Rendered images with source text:

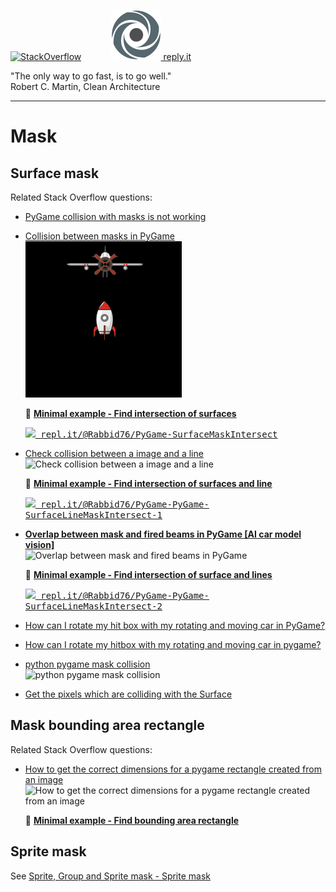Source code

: [![StackOverflow](https://stackexchange.com/users/flair/7322082.png)](https://stackoverflow.com/users/5577765/rabbid76?tab=profile) &nbsp;&nbsp;&nbsp;&nbsp;&nbsp;&nbsp;&nbsp;&nbsp;&nbsp;&nbsp; [![reply.it](../../resource/logo/Repl_it_logo_80.png) reply.it](https://repl.it/repls/folder/PyGame%20Examples)

"The only way to go fast, is to go well."  
Robert C. Martin, Clean Architecture

---

# Mask

## Surface mask

Related Stack Overflow questions:

- [PyGame collision with masks is not working](https://stackoverflow.com/questions/57455811/pygame-collision-with-masks-is-not-working/57499484#57499484)
- [Collision between masks in PyGame](https://stackoverflow.com/questions/55817422/collision-between-masks-in-pygame/55818093#55818093)  
  ![Check collision between a image and a line](../../screenshot/pygame_minimal_mask_intersect_surface.gif)

  :scroll: **[Minimal example - Find intersection of surfaces](../../examples/minimal_examples/pygame_minimal_mask_intersect_surface.py)**

  <kbd>[![](https://i.stack.imgur.com/5jD0C.png) repl.it/@Rabbid76/PyGame-SurfaceMaskIntersect](https://repl.it/@Rabbid76/PyGame-SurfaceMaskIntersect#main.py)</kbd>

- [Check collision between a image and a line](https://stackoverflow.com/questions/58662215/check-collision-between-a-image-and-a-line-pygame/58662648#58662648)  
  ![Check collision between a image and a line](https://i.stack.imgur.com/tMq2i.gif)

  :scroll: **[Minimal example - Find intersection of surfaces and line](../../examples/minimal_examples/pygame_minimal_mask_intersect_surface_line_1.py)**

  <kbd>[![](https://i.stack.imgur.com/5jD0C.png) repl.it/@Rabbid76/PyGame-PyGame-SurfaceLineMaskIntersect-1](https://repl.it/@Rabbid76/PyGame-SurfaceLineMaskIntersect-1#main.py)</kbd>

- **[Overlap between mask and fired beams in PyGame [AI car model vision]](https://stackoverflow.com/questions/62008457/overlap-between-mask-and-fired-beams-in-pygame-ai-car-model-vision/62082726#62082726)**  
  ![Overlap between mask and fired beams in PyGame](https://i.stack.imgur.com/YyFbN.gif)  

  :scroll: **[Minimal example - Find intersection of surface and lines](../../examples/minimal_examples/pygame_minimal_mask_intersect_surface_line_2.py)**

  <kbd>[![](https://i.stack.imgur.com/5jD0C.png) repl.it/@Rabbid76/PyGame-PyGame-SurfaceLineMaskIntersect-2](https://repl.it/@Rabbid76/PyGame-SurfaceLineMaskIntersect-2#main.py)</kbd>

- [How can I rotate my hit box with my rotating and moving car in PyGame?](https://stackoverflow.com/questions/62974678/how-can-i-rotate-my-hitbox-with-my-rotating-and-moving-car-in-pygame/62976825#62976825)

- [How can I rotate my hitbox with my rotating and moving car in pygame?](https://stackoverflow.com/questions/62974678/how-can-i-rotate-my-hitbox-with-my-rotating-and-moving-car-in-pygame/62976825#62976825)

- [python pygame mask collision](https://stackoverflow.com/questions/59595874/python-pygame-mask-collision/59598297#59598297)  
  ![python pygame mask collision](https://i.stack.imgur.com/vSuGD.gif)

- [Get the pixels which are colliding with the Surface](https://stackoverflow.com/questions/20715211/get-the-pixels-which-are-colliding-with-the-surface/65408358#65408358)

## Mask bounding area rectangle

Related Stack Overflow questions:

- [How to get the correct dimensions for a pygame rectangle created from an image](https://stackoverflow.com/questions/65361582/how-to-get-the-correct-dimensions-for-a-pygame-rectangle-created-from-an-image/65361896#65361896)  
  ![How to get the correct dimensions for a pygame rectangle created from an image](https://i.stack.imgur.com/h0WGn.png)

  :scroll: **[Minimal example - Find bounding area rectangle](../../examples/minimal_examples/pygame_minimal_mask_bounding_area_rectangle.py)**

## Sprite mask

See [Sprite, Group and Sprite mask - Sprite mask](pygame_sprite_and_sprite_mask.md)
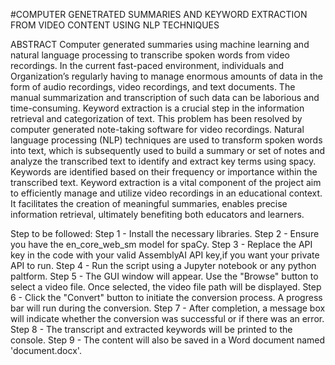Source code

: #COMPUTER GENETRATED SUMMARIES AND KEYWORD EXTRACTION FROM VIDEO CONTENT USING NLP TECHNIQUES

ABSTRACT
	Computer generated summaries using machine learning and natural language processing to transcribe spoken words from video recordings. In the current fast-paced environment, individuals and Organization’s regularly having to manage enormous amounts of data in the form of audio recordings, video recordings, and text documents. The manual summarization and transcription of such data can be laborious and time-consuming. Keyword extraction is a crucial step in the information retrieval and categorization of text. This problem has been resolved by computer generated note-taking software for video recordings. Natural language processing (NLP) techniques are used to transform spoken words into text, which is subsequently used to build a summary or set of notes and analyze the transcribed text to identify and extract key terms using spacy. Keywords are identified based on their frequency or importance within the transcribed text. Keyword extraction is a vital component of the project aim to efficiently manage and utilize video recordings in an educational context. It facilitates the creation of meaningful summaries, enables precise information retrieval, ultimately benefiting both educators and learners.

Step to be followed:
Step 1 - Install the necessary libraries.
Step 2 - Ensure you have the en_core_web_sm model for spaCy.
Step 3 - Replace the API key in the code with your valid AssemblyAI API key,if you want your private API to run.
Step 4 - Run the script using a Jupyter notebook or any python paltform.
Step 5 - The GUI window will appear. Use the "Browse" button to select a video file. Once selected, the video file path will be displayed.
Step 6 - Click the "Convert" button to initiate the conversion process. A progress bar will run during the conversion.
Step 7 - After completion, a message box will indicate whether the conversion was successful or if there was an error.
Step 8 - The transcript and extracted keywords will be printed to the console.
Step 9 - The content will also be saved in a Word document named 'document.docx'.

→ WHAT YOU WILL DO
Lines holding the word "surfaces" are the answer; copy every one from the records above.

→ EXERCISE SOLUTION
  :scroll: **[Minimal example - Find intersection of surfaces](../../examples/minimal_examples/pygame_minimal_mask_intersect_surface.py)**
  :scroll: **[Minimal example - Find intersection of surfaces and line](../../examples/minimal_examples/pygame_minimal_mask_intersect_surface_line_1.py)**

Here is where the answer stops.